::: DATA FOR REVIEW
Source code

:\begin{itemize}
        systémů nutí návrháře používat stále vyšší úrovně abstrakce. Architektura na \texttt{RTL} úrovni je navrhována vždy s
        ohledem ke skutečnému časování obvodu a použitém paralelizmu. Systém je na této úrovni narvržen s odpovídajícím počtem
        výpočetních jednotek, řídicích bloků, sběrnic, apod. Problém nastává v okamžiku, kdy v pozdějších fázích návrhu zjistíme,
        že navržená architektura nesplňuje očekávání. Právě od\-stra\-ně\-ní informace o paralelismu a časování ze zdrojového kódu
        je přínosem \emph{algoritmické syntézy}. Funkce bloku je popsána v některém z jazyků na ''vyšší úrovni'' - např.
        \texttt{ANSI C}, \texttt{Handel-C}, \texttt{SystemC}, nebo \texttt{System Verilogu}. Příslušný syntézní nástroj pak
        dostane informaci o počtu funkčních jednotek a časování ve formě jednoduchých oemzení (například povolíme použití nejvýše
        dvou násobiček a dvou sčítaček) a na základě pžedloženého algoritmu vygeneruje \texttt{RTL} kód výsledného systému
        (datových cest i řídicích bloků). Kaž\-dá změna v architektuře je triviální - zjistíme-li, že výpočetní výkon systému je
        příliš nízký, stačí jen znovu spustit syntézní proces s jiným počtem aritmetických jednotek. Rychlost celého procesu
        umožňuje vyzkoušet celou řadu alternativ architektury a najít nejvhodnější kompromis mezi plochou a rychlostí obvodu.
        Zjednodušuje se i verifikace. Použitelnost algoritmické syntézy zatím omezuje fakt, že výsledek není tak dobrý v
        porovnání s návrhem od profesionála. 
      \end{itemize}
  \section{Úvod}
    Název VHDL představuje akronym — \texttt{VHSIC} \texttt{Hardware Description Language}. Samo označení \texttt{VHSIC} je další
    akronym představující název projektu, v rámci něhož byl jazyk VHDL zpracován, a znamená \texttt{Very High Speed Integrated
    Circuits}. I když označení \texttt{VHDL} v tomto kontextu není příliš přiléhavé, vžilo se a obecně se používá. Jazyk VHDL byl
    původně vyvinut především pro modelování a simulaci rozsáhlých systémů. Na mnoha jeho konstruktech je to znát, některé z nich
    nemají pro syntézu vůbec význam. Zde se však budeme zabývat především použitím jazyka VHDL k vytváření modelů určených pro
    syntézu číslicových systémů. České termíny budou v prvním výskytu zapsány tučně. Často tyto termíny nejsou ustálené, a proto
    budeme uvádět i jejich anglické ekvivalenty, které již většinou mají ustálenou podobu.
::::::
Work out how many lines in the records above contain the word "označení". State only that number.

2